Obviously that "No OS" part is a gotcha, but School Districts are practically
given Microsoft licenses for pennies on the dollar, so pushing an image of
Windows 10 Enterprise isn't exactly a big ask.

The biggest downside of Windows isn't the cost of the devices, it is the
staffing costs. With Chromebooks you may be able to spread one full time IT
support tech between three or four schools, with Windows it might be one
support tech for two schools, and they'll need to be shadowed by people
handling systems like AD/Exchange/et al.

I will say that in my limited experience larger school districts do very well
with a Windows solution, but smaller ones do better with Chromebooks. That's
because larger ones can absorb the cost of the AD/Exchange/server admin
easily, whereas for smaller ones you'll have to lose IT support tech staff to
go handle that (which hurts end users).

Microsoft has been trying to combat some of these limitations with
Azure/Office 365. They, again, give School Districts a huge discount and it
allows the school district to outsource some of their staffing needs to
Microsoft. Will it work? Time will tell.

I will add this: iPads have been an unmitigated disaster. Everyone rushed to
buy them and then had no idea what to do with them once they got them. No
money was spent on apps or lesson plans (that focused around an iPad), and
even for generic "research" carts they're very underwhelming.

Both Chromebooks and Windows (w/Office) do what students and teachers need:
Student email, student portal, research, typing, and spreadsheets.

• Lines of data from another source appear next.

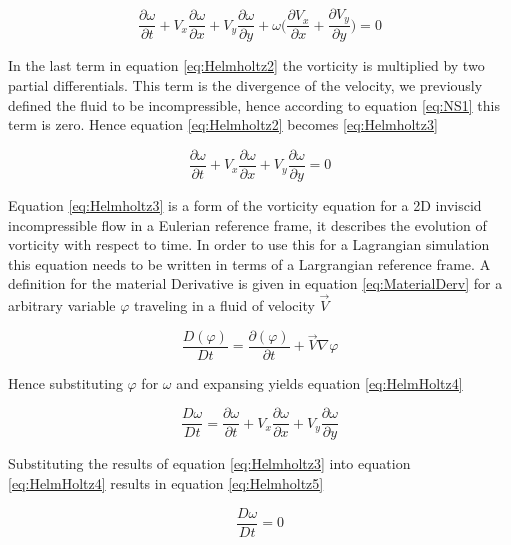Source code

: \begin{equation}
\label{eq:Helmholtz2}
\frac{\partial \omega}{\partial t}+V_x\frac{\partial \omega}{\partial x}+V_y\frac{\partial \omega}{\partial y}+\omega \Big(\frac{\partial V_x}{\partial x}+\frac{\partial V_y}{\partial y}\Big)=0
\end{equation}

In the last term in equation \ref{eq:Helmholtz2} the vorticity is multiplied by two partial differentials. This term is the divergence of the velocity, we previously defined the fluid to be incompressible, hence according to equation \ref{eq:NS1} this term is zero. Hence equation \ref{eq:Helmholtz2} becomes \ref{eq:Helmholtz3}

\begin{equation}
\label{eq:Helmholtz3}
\frac{\partial \omega}{\partial t}+V_x\frac{\partial \omega}{\partial x}+V_y\frac{\partial \omega}{\partial y}=0
\end{equation}

Equation \ref{eq:Helmholtz3} is a form of the vorticity equation for a 2D inviscid incompressible flow in a Eulerian reference frame, it describes the evolution of vorticity with respect to time. In order to use this for a Lagrangian simulation this equation needs to be written in terms of a Largrangian reference frame. A definition for the material Derivative is given in equation \ref{eq:MaterialDerv} for a arbitrary variable $\varphi$ traveling in a fluid of velocity $\vec{V}$

\begin{equation}
\label{eq:MaterialDerv}
\frac{D(\varphi)}{Dt}=\frac{\partial (\varphi)}{\partial t}+\vec{V}\nabla \varphi
\end{equation}

Hence substituting $\varphi$ for $\omega$ and expansing yields equation \ref{eq:HelmHoltz4}

\begin{equation}
\label{eq:HelmHoltz4}
\frac{D\omega}{Dt}=\frac{\partial \omega}{\partial t}+V_x\frac{\partial \omega}{\partial x}+V_y\frac{\partial \omega}{\partial y}
\end{equation}

Substituting the results of equation \ref{eq:Helmholtz3} into equation \ref{eq:HelmHoltz4} results in equation \ref{eq:Helmholtz5}

\begin{equation}
\label{eq:Helmholtz5}
\frac{D\omega}{Dt}=0
\end{equation}

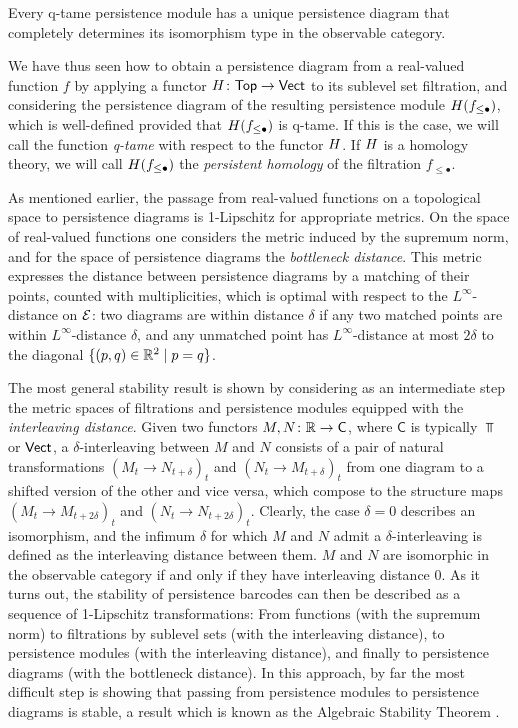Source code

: \begin{thm} \label{t:q-tame modules have barcodes}
	Every q-tame persistence module has a unique persistence diagram that completely determines its isomorphism type in the observable category.
\end{thm}

We have thus seen how to obtain a persistence diagram from a real-valued function $f$ by applying a functor $H \colon \mathsf{Top} \to \mathsf{Vect}$ to its sublevel set filtration, and considering the persistence diagram of the resulting persistence module $H(f_{\leq \bullet})$, which is well-defined provided that $H(f_{\leq \bullet})$ is q-tame.
If this is the case, we will call the function \emph{q-tame} with respect to the functor $H$.
If $H$ is a homology theory, we will call $H(f_{\leq \bullet})$ the \emph{persistent homology} of the filtration $f_{\leq \bullet}$.

As mentioned earlier, the passage from real-valued functions on a topological space to persistence diagrams is 1-Lipschitz for appropriate metrics.
On the space of real-valued functions one considers the metric induced by the supremum norm, and for the space of persistence diagrams the \emph{bottleneck distance}.
This metric expresses the distance between persistence diagrams by a matching of their points, counted with multiplicities, which is optimal with respect to the $L^{\infty}$-distance on $\mathcal{E}$: two diagrams are within distance $\delta$ if any two matched points are within $L^{\infty}$-distance $\delta$, and any unmatched point has $L^{\infty}$-distance at most $2\delta$ to the diagonal $\{(p,q) \in \mathbb{R}^2 \mid p = q\}$.

The most general stability result is shown by considering as an intermediate step the metric spaces of filtrations and persistence modules equipped with the \emph{interleaving distance}.
Given two functors $M,N \colon \mathbb{R} \to \mathsf C$, where $\mathsf C$ is typically $\Top$ or $\mathsf{Vect}$, a $\delta$-interleaving between $M$ and $N$ consists of a pair of natural transformations $(M_t \to N_{t+\delta})_t$ and $(N_t \to M_{t+\delta})_t$ from one diagram to a shifted version of the other and vice versa, which compose to the structure maps $(M_t \to M_{t+2\delta})_t$ and $(N_t \to N_{t+2\delta})_t$.
Clearly, the case $\delta=0$ describes an isomorphism, and the infimum $\delta$ for which $M$ and $N$ admit a $\delta$-interleaving is defined as the interleaving distance between them.
$M$ and $N$ are isomorphic in the observable category if and only if they have interleaving distance $0$.
As it turns out, the stability of persistence barcodes can then be described as a sequence of 1-Lipschitz transformations: From functions (with the supremum norm) to filtrations by sublevel sets (with the interleaving distance), to persistence modules (with the interleaving distance), and finally to persistence diagrams (with the bottleneck distance).
In this approach, by far the most difficult step is showing that passing from persistence modules to persistence diagrams is stable, a result which is known as the Algebraic Stability Theorem \cite{Chazal.2009, Chazal.2016a, Bauer.2015, Cohen-Steiner.2007}.
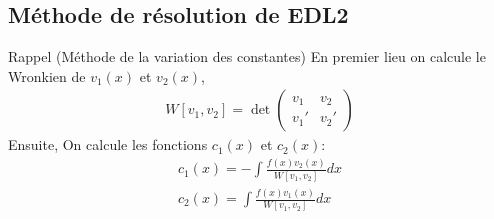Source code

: \subsection{Méthode de résolution de EDL2}

\begin{parag}{Rappel (Méthode de la variation des constantes)}
    En premier lieu on calcule le Wronkien de $v_1(x)$ et $v_2(x)$, 
    \begin{align*}
        W[v_1, v_2] = \det \begin{pmatrix}
            v_1  & v_2 \\
            v_1' & v_2'
        \end{pmatrix}
    \end{align*}
    Ensuite, On calcule les fonctions $c_1(x)$ et $c_2(x)$:
    \begin{align*}
        c_1(x) = -\int \frac{f(x)v_2(x)}{W[v_1, v_2]}dx \\
        c_2(x) = \int \frac{f(x)v_1(x)}{W[v_1, v_2]}dx
    \end{align*}

    
    

\end{parag}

Ever watch a student try to research something and type a report on that
subject using an iPad? It is damn painful, many just start writing the
information on paper, then writing up their report at the end, whereas a
Chromebook and Windows machine (and MacOS in fairness) are full on
multitasking.

Watch this video of someone multitasking on a Chromebook[0] and now an
iPad[1]. The iPad is a toy by comparison. I won't even insult anyone's
intelligence by linking to videos of Windows/MacOS, both are solid as a rock
for multitasking too (MacOS just isn't "realistic" for budgetary reasons).

[0]
[https://www.youtube.com/watch?v=5-AJasVMb1Y](https://www.youtube.com/watch?v=5-AJasVMb1Y)
[1]
[https://www.youtube.com/watch?v=jorwzOsPAYs](https://www.youtube.com/watch?v=jorwzOsPAYs)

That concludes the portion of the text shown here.